◆ **Information shown**

■ ■ ■ ■

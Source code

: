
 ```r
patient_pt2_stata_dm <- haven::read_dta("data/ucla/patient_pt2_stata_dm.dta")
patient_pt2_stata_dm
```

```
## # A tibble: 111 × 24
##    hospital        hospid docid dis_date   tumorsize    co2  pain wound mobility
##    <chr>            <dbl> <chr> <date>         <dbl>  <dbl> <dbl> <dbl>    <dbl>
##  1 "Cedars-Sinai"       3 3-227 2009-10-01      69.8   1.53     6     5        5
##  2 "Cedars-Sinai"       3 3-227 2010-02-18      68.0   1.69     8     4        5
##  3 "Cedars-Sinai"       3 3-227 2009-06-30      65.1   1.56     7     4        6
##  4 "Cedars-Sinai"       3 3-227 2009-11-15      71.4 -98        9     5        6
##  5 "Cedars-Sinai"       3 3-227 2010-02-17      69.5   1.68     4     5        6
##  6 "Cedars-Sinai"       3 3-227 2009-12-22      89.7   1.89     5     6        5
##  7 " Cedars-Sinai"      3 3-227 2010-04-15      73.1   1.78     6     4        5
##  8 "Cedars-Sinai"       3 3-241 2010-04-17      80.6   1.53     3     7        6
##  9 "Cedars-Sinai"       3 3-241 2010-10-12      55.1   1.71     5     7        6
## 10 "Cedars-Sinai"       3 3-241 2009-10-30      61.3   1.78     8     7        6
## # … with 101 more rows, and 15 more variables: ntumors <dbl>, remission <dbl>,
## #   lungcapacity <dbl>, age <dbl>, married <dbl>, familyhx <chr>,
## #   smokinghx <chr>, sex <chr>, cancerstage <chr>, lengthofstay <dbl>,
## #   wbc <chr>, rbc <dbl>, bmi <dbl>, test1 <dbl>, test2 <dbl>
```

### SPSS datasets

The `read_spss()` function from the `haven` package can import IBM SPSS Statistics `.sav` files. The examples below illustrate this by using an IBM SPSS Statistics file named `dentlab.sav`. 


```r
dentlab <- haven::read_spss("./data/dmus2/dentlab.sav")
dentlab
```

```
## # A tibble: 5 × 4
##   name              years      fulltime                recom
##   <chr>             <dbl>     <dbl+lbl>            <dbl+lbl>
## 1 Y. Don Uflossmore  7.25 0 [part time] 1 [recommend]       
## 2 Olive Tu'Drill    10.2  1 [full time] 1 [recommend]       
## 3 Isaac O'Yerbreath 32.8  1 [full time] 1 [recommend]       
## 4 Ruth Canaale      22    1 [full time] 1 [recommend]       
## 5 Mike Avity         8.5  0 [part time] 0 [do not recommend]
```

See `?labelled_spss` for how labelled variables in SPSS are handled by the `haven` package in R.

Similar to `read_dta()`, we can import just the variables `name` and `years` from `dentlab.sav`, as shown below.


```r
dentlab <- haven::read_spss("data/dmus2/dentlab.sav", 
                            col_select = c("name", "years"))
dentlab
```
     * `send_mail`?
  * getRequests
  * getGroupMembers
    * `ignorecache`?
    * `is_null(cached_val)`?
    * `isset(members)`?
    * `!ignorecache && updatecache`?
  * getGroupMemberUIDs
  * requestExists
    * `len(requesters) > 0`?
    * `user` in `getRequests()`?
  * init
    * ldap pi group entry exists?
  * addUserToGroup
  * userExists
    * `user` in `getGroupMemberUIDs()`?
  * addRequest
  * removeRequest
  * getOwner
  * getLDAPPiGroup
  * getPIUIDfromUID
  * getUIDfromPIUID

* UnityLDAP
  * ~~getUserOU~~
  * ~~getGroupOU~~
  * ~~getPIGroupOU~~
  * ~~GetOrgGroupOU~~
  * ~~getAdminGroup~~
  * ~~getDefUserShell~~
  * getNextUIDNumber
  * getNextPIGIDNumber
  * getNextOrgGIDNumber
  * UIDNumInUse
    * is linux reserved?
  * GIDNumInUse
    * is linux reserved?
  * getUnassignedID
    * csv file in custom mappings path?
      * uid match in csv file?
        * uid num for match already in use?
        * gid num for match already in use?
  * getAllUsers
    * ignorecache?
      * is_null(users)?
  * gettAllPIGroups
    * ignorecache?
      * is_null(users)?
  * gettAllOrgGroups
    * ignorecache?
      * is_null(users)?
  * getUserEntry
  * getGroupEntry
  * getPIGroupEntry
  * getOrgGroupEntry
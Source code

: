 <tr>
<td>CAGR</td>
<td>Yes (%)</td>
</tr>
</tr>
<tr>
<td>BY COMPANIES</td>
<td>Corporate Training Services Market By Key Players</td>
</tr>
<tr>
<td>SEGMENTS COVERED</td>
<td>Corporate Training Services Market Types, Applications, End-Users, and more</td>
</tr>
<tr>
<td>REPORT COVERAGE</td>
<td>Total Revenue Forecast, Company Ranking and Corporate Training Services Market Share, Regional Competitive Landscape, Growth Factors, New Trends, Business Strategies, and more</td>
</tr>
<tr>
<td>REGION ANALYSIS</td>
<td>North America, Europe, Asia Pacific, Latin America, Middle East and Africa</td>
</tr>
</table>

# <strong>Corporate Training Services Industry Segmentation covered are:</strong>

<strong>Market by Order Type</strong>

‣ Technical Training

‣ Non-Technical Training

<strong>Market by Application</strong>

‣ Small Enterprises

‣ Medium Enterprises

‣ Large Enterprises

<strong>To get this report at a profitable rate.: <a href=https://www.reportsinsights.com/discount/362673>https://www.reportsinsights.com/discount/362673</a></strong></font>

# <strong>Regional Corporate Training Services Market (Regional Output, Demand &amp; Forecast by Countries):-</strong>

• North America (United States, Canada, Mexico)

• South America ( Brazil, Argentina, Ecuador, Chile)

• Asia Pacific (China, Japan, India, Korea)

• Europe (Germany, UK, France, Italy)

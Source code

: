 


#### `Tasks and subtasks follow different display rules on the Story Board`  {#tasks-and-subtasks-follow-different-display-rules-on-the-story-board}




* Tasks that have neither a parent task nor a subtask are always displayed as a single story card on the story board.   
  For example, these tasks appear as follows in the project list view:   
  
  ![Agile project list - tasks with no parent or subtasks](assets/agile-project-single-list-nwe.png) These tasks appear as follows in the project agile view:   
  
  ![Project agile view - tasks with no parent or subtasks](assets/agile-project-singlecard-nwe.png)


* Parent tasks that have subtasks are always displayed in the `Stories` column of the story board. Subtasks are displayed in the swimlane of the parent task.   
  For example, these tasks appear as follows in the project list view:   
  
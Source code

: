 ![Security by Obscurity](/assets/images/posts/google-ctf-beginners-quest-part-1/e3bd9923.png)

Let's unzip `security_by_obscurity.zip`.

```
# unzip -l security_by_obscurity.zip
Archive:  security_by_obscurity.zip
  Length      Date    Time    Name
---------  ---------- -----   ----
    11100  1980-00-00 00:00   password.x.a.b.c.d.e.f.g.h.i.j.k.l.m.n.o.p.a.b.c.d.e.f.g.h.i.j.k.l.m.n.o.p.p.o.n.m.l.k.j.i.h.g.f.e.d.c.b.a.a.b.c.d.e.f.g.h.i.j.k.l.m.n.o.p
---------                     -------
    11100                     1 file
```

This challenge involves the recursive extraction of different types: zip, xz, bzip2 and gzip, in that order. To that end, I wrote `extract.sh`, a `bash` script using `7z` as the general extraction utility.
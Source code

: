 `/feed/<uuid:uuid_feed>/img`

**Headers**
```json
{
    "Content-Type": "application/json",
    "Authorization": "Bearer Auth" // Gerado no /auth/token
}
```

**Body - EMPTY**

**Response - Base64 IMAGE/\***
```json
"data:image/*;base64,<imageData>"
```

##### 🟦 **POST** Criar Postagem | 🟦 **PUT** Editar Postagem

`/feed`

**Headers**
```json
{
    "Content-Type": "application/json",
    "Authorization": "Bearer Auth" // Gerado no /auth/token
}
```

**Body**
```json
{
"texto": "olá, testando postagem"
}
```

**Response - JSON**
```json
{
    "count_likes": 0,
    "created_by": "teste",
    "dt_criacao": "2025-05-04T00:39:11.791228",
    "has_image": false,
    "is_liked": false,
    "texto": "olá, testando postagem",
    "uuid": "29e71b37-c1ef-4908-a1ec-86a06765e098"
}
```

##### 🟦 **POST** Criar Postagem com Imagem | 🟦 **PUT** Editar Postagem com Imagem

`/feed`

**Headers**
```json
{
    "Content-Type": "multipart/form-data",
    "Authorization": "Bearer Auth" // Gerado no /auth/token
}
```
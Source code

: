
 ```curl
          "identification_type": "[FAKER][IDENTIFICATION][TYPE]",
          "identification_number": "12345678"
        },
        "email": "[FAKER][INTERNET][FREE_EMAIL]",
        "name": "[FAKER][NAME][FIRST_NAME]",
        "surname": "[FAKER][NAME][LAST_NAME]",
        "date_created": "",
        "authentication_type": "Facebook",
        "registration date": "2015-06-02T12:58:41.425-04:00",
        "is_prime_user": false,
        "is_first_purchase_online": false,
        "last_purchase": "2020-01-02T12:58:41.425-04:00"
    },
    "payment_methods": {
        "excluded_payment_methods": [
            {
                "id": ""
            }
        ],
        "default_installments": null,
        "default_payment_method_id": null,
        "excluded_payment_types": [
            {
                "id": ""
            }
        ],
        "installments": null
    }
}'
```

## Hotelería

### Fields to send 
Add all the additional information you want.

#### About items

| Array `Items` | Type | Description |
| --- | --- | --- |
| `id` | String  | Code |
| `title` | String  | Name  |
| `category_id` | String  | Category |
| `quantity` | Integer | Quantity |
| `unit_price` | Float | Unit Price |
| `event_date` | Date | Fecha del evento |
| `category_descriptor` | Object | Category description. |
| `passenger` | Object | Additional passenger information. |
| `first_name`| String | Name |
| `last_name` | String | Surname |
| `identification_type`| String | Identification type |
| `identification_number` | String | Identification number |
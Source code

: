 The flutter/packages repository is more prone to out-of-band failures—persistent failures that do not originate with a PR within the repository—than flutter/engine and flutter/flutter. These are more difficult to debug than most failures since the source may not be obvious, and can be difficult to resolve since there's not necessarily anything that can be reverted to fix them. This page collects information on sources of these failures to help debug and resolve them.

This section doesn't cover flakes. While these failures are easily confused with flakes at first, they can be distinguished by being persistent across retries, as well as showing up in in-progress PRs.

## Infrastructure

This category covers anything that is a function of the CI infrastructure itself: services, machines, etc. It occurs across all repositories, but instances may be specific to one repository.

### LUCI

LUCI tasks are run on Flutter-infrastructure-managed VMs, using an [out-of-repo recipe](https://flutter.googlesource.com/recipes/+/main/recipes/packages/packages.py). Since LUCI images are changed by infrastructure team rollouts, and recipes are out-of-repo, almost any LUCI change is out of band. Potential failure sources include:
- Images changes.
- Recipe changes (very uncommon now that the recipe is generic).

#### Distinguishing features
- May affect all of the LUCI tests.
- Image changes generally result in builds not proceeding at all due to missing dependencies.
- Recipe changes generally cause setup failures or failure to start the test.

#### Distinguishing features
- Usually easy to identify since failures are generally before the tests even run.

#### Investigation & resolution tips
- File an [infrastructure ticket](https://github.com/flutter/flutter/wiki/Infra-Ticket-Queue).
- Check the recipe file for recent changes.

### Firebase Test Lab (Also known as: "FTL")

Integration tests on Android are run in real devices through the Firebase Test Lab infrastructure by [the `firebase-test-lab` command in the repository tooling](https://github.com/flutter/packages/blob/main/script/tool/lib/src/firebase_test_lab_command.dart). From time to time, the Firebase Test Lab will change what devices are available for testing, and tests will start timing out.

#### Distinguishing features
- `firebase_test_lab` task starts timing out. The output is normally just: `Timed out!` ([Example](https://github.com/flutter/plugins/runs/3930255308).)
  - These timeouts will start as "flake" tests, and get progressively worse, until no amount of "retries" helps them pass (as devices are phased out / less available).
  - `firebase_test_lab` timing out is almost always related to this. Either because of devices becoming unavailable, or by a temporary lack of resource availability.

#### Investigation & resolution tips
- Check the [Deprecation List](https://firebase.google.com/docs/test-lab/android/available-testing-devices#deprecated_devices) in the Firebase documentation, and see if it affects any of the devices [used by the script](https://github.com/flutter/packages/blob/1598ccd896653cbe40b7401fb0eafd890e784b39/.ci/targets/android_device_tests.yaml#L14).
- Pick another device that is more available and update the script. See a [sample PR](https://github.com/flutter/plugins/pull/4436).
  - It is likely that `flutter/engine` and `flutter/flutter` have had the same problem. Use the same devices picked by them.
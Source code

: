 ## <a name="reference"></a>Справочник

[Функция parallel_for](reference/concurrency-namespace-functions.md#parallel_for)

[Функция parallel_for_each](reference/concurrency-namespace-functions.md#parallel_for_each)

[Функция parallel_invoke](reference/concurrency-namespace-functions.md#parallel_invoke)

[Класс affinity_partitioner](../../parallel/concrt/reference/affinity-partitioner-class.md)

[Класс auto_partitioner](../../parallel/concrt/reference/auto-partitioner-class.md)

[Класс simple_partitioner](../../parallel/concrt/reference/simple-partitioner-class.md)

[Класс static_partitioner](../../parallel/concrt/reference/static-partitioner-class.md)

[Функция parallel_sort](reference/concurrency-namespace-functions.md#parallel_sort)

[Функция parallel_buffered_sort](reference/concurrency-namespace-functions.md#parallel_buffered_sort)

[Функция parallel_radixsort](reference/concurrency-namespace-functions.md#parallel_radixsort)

■ ■ ■ ■

◆ **The problem**
A single number, please: the count of lines above that contain the string "Response".

◆ **Reply to the task**
2